TASK REQUIREMENTS
From the records below, copy each line that has the word "only" in it.

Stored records
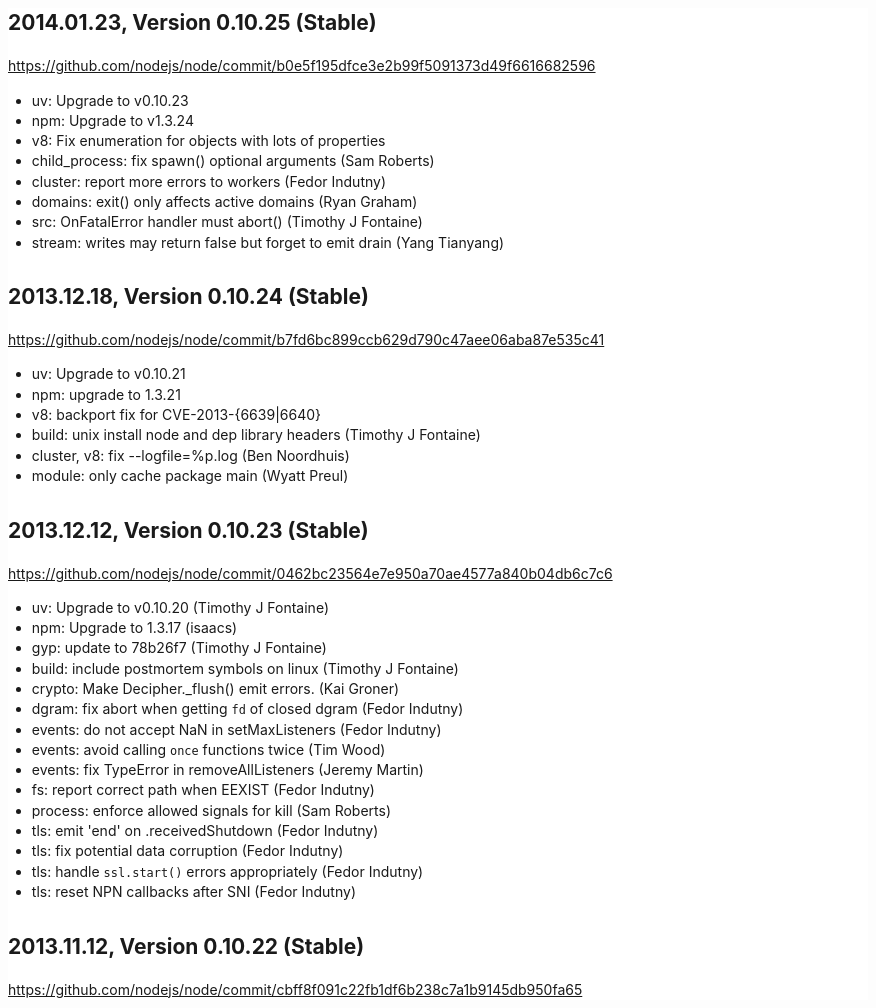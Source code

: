 <a id="0.10.25"></a>
## 2014.01.23, Version 0.10.25 (Stable)

https://github.com/nodejs/node/commit/b0e5f195dfce3e2b99f5091373d49f6616682596

* uv: Upgrade to v0.10.23
* npm: Upgrade to v1.3.24
* v8: Fix enumeration for objects with lots of properties
* child_process: fix spawn() optional arguments (Sam Roberts)
* cluster: report more errors to workers (Fedor Indutny)
* domains: exit() only affects active domains (Ryan Graham)
* src: OnFatalError handler must abort() (Timothy J Fontaine)
* stream: writes may return false but forget to emit drain (Yang Tianyang)

<a id="0.10.24"></a>
## 2013.12.18, Version 0.10.24 (Stable)

https://github.com/nodejs/node/commit/b7fd6bc899ccb629d790c47aee06aba87e535c41

* uv: Upgrade to v0.10.21
* npm: upgrade to 1.3.21
* v8: backport fix for CVE-2013-{6639|6640}
* build: unix install node and dep library headers (Timothy J Fontaine)
* cluster, v8: fix --logfile=%p.log (Ben Noordhuis)
* module: only cache package main (Wyatt Preul)

<a id="0.10.23"></a>
## 2013.12.12, Version 0.10.23 (Stable)

https://github.com/nodejs/node/commit/0462bc23564e7e950a70ae4577a840b04db6c7c6

* uv: Upgrade to v0.10.20 (Timothy J Fontaine)
* npm: Upgrade to 1.3.17 (isaacs)
* gyp: update to 78b26f7 (Timothy J Fontaine)
* build: include postmortem symbols on linux (Timothy J Fontaine)
* crypto: Make Decipher._flush() emit errors. (Kai Groner)
* dgram: fix abort when getting `fd` of closed dgram (Fedor Indutny)
* events: do not accept NaN in setMaxListeners (Fedor Indutny)
* events: avoid calling `once` functions twice (Tim Wood)
* events: fix TypeError in removeAllListeners (Jeremy Martin)
* fs: report correct path when EEXIST (Fedor Indutny)
* process: enforce allowed signals for kill (Sam Roberts)
* tls: emit 'end' on .receivedShutdown (Fedor Indutny)
* tls: fix potential data corruption (Fedor Indutny)
* tls: handle `ssl.start()` errors appropriately (Fedor Indutny)
* tls: reset NPN callbacks after SNI (Fedor Indutny)

<a id="0.10.22"></a>
## 2013.11.12, Version 0.10.22 (Stable)

https://github.com/nodejs/node/commit/cbff8f091c22fb1df6b238c7a1b9145db950fa65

EXPECTED OUTPUT
* domains: exit() only affects active domains (Ryan Graham)
* module: only cache package main (Wyatt Preul)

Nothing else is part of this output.